HOW DEEP DO YOU GO? CLINICAL PREDICTION OF NASOPHARYNGEAL DEPTH BASED ON
FACIAL MEASUREMENTS
Abstract
Objectives: Nasopharyngeal (NP) depth prediction is clinically relevant
in performing medical procedures, and enhancing technique precision and
safety for patients. Nonetheless, clinical predictive variables and
normative data in adults remain limited. This study aimed to determine
normative data on NP depth and its correlation to external facial
measurements. Methods: A multicenter cross-sectional study obtained data
from adults presenting to otolaryngology clinics at five sites in
Canada, Italy, and Spain. Investigators compared the endoscopically
measured depth from sill to nasopharynx along the nasal floor to the
facial measurements “curved distance from the alar-facial groove along
the face to the tragus” and “distance from the tragus to a plane
perpendicular to the philtrum.” When sinus CT images were available,
the distance from the nasopharynx to nasal sill was also collected.

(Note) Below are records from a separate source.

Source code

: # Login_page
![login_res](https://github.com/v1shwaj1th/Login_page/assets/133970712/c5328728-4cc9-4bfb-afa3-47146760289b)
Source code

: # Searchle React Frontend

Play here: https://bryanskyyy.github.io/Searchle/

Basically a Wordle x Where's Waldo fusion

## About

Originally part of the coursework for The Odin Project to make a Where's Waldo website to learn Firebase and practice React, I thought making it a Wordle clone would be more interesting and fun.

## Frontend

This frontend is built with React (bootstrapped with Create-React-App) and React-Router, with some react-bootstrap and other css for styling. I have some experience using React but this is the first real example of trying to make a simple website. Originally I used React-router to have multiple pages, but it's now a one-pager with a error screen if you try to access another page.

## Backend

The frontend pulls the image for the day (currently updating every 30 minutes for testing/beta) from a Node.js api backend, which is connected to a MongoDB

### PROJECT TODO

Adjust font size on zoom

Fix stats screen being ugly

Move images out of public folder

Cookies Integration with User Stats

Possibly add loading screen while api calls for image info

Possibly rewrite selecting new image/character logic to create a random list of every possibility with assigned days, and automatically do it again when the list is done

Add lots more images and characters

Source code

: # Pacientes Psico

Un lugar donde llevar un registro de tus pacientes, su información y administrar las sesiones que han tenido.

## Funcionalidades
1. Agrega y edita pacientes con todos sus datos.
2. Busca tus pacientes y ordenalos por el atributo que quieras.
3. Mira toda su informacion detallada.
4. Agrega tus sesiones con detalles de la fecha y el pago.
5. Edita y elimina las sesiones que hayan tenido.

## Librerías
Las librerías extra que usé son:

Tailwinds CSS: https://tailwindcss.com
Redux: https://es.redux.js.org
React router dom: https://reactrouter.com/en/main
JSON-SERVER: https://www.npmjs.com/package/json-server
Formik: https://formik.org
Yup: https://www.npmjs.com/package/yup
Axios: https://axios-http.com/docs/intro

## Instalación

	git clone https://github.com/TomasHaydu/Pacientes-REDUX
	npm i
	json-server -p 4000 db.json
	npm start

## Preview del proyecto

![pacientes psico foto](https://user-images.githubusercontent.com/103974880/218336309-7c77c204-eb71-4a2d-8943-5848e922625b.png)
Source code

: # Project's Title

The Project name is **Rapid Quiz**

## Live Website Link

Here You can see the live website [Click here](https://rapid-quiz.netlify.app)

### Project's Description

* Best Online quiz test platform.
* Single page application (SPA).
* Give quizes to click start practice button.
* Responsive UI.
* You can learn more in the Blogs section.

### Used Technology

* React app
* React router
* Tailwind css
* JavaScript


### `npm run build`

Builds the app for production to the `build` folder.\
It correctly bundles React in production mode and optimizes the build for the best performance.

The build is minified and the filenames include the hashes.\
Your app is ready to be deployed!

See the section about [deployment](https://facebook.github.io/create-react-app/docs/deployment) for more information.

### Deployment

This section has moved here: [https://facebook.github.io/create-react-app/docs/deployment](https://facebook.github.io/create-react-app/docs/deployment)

Results: 371 patients participated in the study (41% women; 51 years
old, SD 18). The average endoscopic depth was 9.4 cm (SD 0.86) and 10.1
cm (SD 0.9) for women and men, respectively (p<0.001; 95% CI
0.46 to 0.86). Perpendicular distance was strongly correlated to NP
depth (r=0.775; p<0.001), with an average underestimation of
0.1 cm (SD 0.65; 95% CI 0.06 to 0.2). The equation: ND(cm) =
perpendicular distance*0.773 + 2.344, generated from 271 randomly
selected participants, and validated on 100 participants, resulted in a
0.03 cm prediction error (SD 0.61; 95% CI -0.08 to 0.16). Conclusions:
Nasopharyngeal depth can be accurately approximated by the distance from
the tragus to a plane perpendicular to philtrum. The generated
predictive equation was most accurate but not likely clinically
relevant.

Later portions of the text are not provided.